Of all the lines in these entries, count those that contain "void" and give only the total.
---- DATA FOR THIS EXERCISE
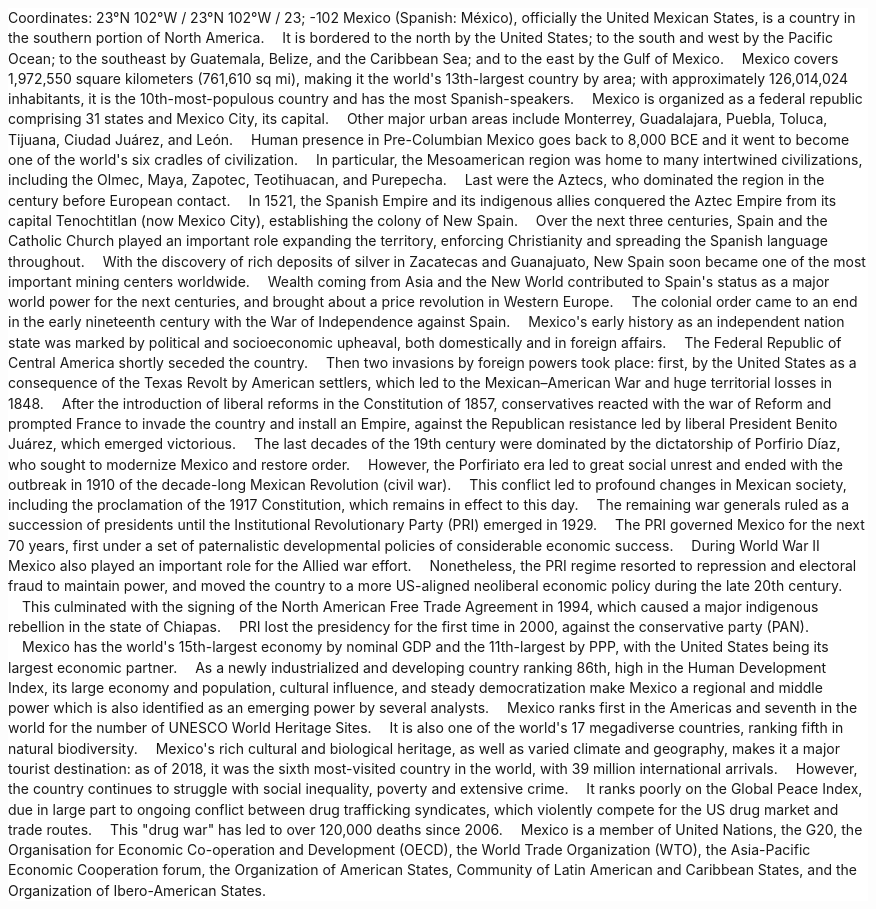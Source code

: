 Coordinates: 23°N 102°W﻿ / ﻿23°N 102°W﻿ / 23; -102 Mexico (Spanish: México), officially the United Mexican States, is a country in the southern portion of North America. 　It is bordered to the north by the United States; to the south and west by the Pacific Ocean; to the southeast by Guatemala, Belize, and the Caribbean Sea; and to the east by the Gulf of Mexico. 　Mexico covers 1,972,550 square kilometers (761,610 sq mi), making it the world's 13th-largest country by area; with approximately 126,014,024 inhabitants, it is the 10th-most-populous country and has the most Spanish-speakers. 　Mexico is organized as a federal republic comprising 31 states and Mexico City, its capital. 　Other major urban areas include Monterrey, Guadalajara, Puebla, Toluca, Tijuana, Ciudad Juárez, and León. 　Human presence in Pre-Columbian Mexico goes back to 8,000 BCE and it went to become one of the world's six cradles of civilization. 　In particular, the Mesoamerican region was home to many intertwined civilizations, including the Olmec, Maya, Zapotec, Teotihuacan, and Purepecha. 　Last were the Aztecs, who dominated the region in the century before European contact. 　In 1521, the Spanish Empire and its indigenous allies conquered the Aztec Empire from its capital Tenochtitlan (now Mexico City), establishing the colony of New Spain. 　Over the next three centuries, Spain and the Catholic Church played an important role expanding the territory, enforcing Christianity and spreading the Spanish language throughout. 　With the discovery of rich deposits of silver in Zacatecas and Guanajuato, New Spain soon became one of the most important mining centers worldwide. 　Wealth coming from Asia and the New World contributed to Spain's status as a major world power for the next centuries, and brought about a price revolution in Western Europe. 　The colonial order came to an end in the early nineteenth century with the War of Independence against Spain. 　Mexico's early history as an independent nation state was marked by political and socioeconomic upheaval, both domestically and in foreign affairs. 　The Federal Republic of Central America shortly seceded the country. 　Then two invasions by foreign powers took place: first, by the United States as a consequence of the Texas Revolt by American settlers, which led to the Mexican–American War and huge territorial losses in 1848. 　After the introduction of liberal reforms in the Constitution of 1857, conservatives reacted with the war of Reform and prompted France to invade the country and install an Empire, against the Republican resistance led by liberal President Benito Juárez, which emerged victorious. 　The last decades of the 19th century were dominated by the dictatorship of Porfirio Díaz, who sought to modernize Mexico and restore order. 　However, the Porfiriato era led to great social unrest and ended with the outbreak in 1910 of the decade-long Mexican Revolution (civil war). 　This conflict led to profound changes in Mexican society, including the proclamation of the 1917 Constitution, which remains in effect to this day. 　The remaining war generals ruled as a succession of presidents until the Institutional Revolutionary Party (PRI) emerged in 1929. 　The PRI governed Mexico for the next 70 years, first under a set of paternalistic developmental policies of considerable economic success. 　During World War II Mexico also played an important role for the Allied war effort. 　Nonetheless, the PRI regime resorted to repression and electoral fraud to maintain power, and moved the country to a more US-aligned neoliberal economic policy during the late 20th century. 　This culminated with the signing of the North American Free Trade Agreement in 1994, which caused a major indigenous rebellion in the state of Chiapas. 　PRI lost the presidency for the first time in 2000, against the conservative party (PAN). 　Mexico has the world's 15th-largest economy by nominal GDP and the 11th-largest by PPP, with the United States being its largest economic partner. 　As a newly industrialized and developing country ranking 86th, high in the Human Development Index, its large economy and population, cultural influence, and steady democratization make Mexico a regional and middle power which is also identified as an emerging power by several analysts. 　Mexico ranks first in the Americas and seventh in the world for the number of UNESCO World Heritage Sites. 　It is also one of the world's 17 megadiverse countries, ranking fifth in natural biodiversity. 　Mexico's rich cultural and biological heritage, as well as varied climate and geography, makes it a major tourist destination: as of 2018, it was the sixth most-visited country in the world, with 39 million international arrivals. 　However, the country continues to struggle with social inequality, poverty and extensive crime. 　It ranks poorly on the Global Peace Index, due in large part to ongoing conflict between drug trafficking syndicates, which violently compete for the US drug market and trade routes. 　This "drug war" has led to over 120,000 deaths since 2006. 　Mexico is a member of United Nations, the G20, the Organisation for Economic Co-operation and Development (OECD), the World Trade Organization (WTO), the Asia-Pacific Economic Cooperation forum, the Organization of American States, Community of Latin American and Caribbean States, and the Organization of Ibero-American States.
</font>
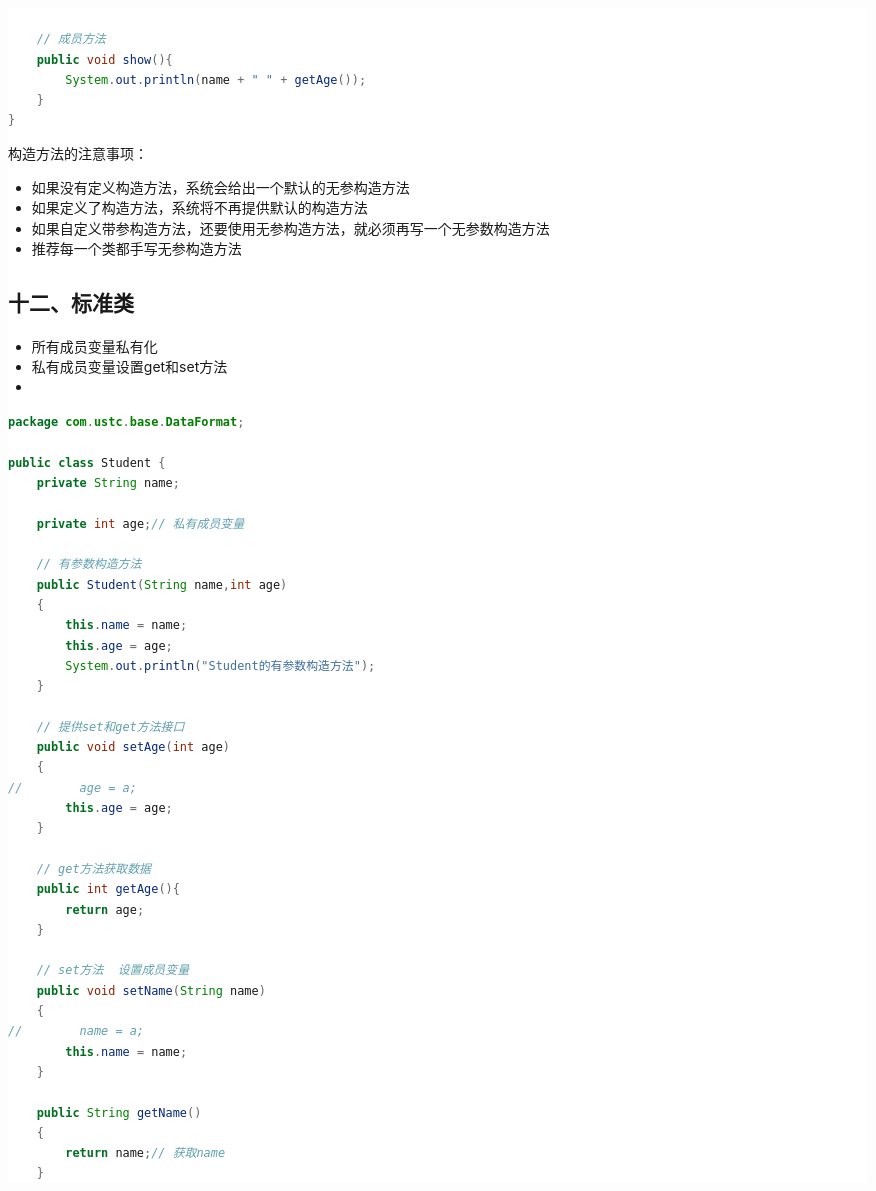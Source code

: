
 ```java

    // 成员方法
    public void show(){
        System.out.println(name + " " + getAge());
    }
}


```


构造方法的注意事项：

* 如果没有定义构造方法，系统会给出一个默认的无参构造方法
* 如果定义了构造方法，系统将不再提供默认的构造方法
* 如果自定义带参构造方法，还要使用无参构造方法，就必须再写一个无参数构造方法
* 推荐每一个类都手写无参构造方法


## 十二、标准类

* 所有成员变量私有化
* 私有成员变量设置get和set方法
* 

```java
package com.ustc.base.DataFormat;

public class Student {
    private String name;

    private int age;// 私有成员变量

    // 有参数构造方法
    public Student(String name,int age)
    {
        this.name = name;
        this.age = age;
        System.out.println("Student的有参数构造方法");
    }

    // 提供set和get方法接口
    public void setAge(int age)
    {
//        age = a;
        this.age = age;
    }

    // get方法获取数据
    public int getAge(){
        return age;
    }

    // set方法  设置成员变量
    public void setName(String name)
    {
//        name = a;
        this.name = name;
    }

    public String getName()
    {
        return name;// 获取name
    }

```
--------
### [WRITTEN ANSWER]
3